OUTPUT_DIR = f"{ALASCAN_BASE}/alascan_symmetry_averaged_results"
Path(OUTPUT_DIR).mkdir(exist_ok=True)

# Symmetry configuration for each assembly type
SYMMETRY_CONFIG = {
    '3-fold': {'n_fold': 3, 'chains_per_unit': 4},
    '5-fold': {'n_fold': 5, 'chains_per_unit': 4},
    'dimer': {'n_fold': 1, 'chains_per_unit': 4},
    'dimer_para': {'n_fold': 2, 'chains_per_unit': 4},
    'dimer_perp': {'n_fold': 2, 'chains_per_unit': 4}
}

def assign_symmetry_position(chain_id, chains_per_unit):
    """Assign symmetry position based on chain ID"""

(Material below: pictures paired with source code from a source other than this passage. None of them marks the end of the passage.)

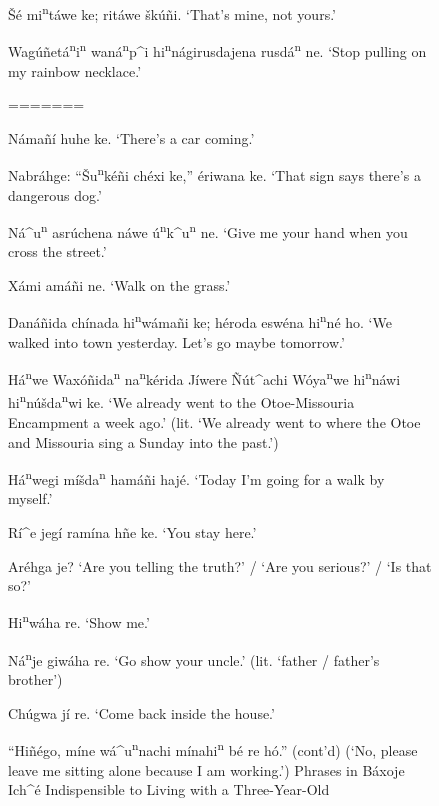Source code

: \documentclass[output=paper]{LSP/langsci}
\begin{document}
\begin{figure}[p]
\begin{list}{}{}
\item{\v{S}\'e mi\textsuperscript{n}táwe ke;  ritáwe \v{s}k\'uñi. `That's mine, not yours.'}
\item{Wag\'uñetá\textsuperscript{n}i\textsuperscript{n} waná\textsuperscript{n}p\^{ }i hi\textsuperscript{n}nágirusdajena rusdá\textsuperscript{n} ne. `Stop pulling on my rainbow necklace.'}
\end{list} 
\caption{``Hiñ\'ego, míne wá\^{ }u\textsuperscript{n}nachi mínahi\textsuperscript{n} b\'e re hó.'' (cont'd)\newline
(`No, please leave me sitting alone because I am working.')\newline
Phrases in Báxoje Ich\^{ }\'e Indispensible to Living with a Three-Year-Old}
=======
\item{N\'ama\~n\'i huhe ke. `There's a car coming.'}
\item{Nabr\'ahge: ``\v{S}u\textsuperscript{n}k\'e\~ni ch\'exi ke,'' \'eriwana ke. `That sign says there's a dangerous dog.'}
\item{N\'a\^{ }u\textsuperscript{n} asr\'uchena n\'awe \'u\textsuperscript{n}k\^{ }u\textsuperscript{n} ne. `Give me your hand when you cross the street.'}
\item{X\'ami am\'a\~ni ne. `Walk on the grass.'}
\item{Dan\'a\~nida ch\'inada hi\textsuperscript{n}w\'ama\~ni ke; h\'eroda esw\'ena hi\textsuperscript{n}n\'e ho. `We walked into town yesterday. Let's go maybe tomorrow.'}
\item{H\'a\textsuperscript{n}we Wax\'o\~nida\textsuperscript{n} na\textsuperscript{n}k\'erida J\'iwere \~N\'ut\^{ }achi W\'oya\textsuperscript{n}we hi\textsuperscript{n}náwi hi\textsuperscript{n}n\'u\v{s}da\textsuperscript{n}wi ke. `We already went to the Otoe-Missouria Encampment a week ago.' (lit. `We already went to where the Otoe and Missouria sing a Sunday into the past.')}
\item{H\'a\textsuperscript{n}wegi m\'i\v{s}da\textsuperscript{n} ham\'a\~ni haj\'e.  `Today I'm going for a walk by myself.'}
\item{R\'i\^{ }e jeg\'i ram\'ina h\~ne ke. `You stay here.'}
\item{Ar\'ehga je? `Are you telling the truth?' / `Are you serious?' / `Is that so?'}
\item{Hi\textsuperscript{n}w\'aha re. `Show me.'}
\item{N\'a\textsuperscript{n}je giw\'aha re. `Go show your uncle.' (lit. `father / father's brother')}
\item{Ch\'ugwa jí re.	`Come back inside the house.'}

\end{figure}
\end{document}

    chain_idx = ord(chain_id) - ord('A')
    position = chain_idx % chains_per_unit
    unit = chain_idx // chains_per_unit
    return position, unit

# Define Select class
class AsymmetricUnitSelect(Select):
    def __init__(self, chains):
        self.chains = chains
    
    def accept_chain(self, chain):
        return chain.id in self.chains

# ========================================
# PROCESS EACH ASSEMBLY TYPE
# ========================================
for ASSEMBLY_TYPE, symmetry in SYMMETRY_CONFIG.items():
    print("\n" + "="*70)
    print(f"PROCESSING: {ASSEMBLY_TYPE}")
    print("="*70)
    
    csv_file = f"{INPUT_DIR}/{ASSEMBLY_TYPE}_frame_averaged.csv"

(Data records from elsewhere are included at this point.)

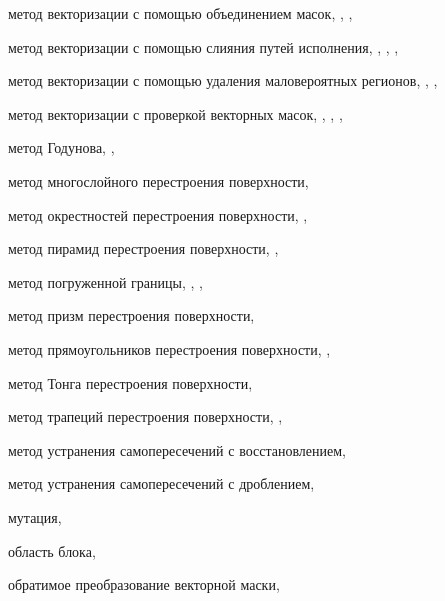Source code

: метод векторизации с помощью объединением масок, \pageref{term:meth_vec_union}, \pageref{term:meth_vec_union2}, \pageref{term:meth_vec_union3}

метод векторизации с помощью слияния путей исполнения, \pageref{term:meth_vec_merge}, \pageref{term:meth_vec_merge2}, \pageref{term:meth_vec_merge3}, \pageref{term:meth_vec_merge4}

метод векторизации с помощью удаления маловероятных регионов, \pageref{term:meth_vec_del_low_prob_regions}, \pageref{term:meth_vec_del_low_prob_regions2}, \pageref{term:meth_vec_del_low_prob_regions3}

метод векторизации с проверкой векторных масок, \pageref{term:meth_vec_check}, \pageref{term:meth_vec_check2}, \pageref{term:meth_vec_check3}, \pageref{term:meth_vec_check4}

метод Годунова, \pageref{term:godunov_method}, \pageref{term:godunov_method2}

метод многослойного перестроения поверхности, \pageref{term:method_remesh_multi}

метод окрестностей перестроения поверхности, \pageref{term:method_remesh_okr}, \pageref{term:method_remesh_okr2}

метод пирамид перестроения поверхности, \pageref{term:method_remesh_pyramid}, \pageref{term:method_remesh_pyramid2}

метод погруженной границы, \pageref{term:immersed_boundary_method}, \pageref{term:immersed_boundary_method2}, \pageref{term:immersed_boundary_method3}

метод призм перестроения поверхности, \pageref{term:method_remesh_prism}

метод прямоугольников перестроения поверхности, \pageref{term:method_remesh_rect}, \pageref{term:method_remesh_rect2}

метод Тонга перестроения поверхности, \pageref{term:method_remesh_tong}

метод трапеций перестроения поверхности, \pageref{term:method_remesh_trap}, \pageref{term:method_remesh_trap2}

метод устранения самопересечений с восстановлением, \pageref{term:method_selfint_repare}

метод устранения самопересечений с дроблением, \pageref{term:method_selfint_cut}

мутация, \pageref{term:mutation}

область блока, \pageref{term:block_scope}

обратимое преобразование векторной маски, \pageref{term:obratim_preobr}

    pdb_file = f"{INPUT_DIR}/{ASSEMBLY_TYPE}_frame_averaged.pdb"
    
    if not Path(csv_file).exists():
        print(f"⚠️  File not found: {csv_file}, skipping...")
        continue
    
    stats_df = pd.read_csv(csv_file)
    print(f"Loaded {len(stats_df)} residues")
    print(f"Chains: {sorted(stats_df['chain'].unique())}")

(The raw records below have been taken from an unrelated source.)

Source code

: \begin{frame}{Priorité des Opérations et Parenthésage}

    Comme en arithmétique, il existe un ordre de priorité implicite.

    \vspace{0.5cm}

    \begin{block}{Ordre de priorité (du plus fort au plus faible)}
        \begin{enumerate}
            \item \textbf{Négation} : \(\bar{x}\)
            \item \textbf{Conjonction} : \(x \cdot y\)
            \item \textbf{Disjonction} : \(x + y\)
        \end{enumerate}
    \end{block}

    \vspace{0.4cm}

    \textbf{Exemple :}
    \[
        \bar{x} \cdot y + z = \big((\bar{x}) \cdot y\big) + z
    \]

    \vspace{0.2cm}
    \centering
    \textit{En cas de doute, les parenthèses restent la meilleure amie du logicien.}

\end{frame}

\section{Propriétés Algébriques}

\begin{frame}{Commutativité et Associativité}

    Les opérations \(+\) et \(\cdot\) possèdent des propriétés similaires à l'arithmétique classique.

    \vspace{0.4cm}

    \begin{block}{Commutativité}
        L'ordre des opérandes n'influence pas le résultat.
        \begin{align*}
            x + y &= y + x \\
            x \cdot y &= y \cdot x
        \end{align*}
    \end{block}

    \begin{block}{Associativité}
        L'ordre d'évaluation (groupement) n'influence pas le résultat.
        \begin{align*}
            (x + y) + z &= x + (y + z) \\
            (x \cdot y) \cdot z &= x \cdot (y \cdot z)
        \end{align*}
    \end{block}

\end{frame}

    print(f"\nSymmetry: {symmetry['n_fold']}-fold, {symmetry['chains_per_unit']} chains per unit")
    
    # ========================================
    # ADD SYMMETRY POSITIONS
    # ========================================
    stats_df['sym_position'] = stats_df['chain'].apply(
        lambda c: assign_symmetry_position(c, symmetry['chains_per_unit'])[0]
    )
    stats_df['sym_unit'] = stats_df['chain'].apply(
        lambda c: assign_symmetry_position(c, symmetry['chains_per_unit'])[1]
    )
    
    print("\nChain to symmetry mapping:")
    unique_chains = sorted(stats_df['chain'].unique())
    for chain in unique_chains:
        pos, unit = assign_symmetry_position(chain, symmetry['chains_per_unit'])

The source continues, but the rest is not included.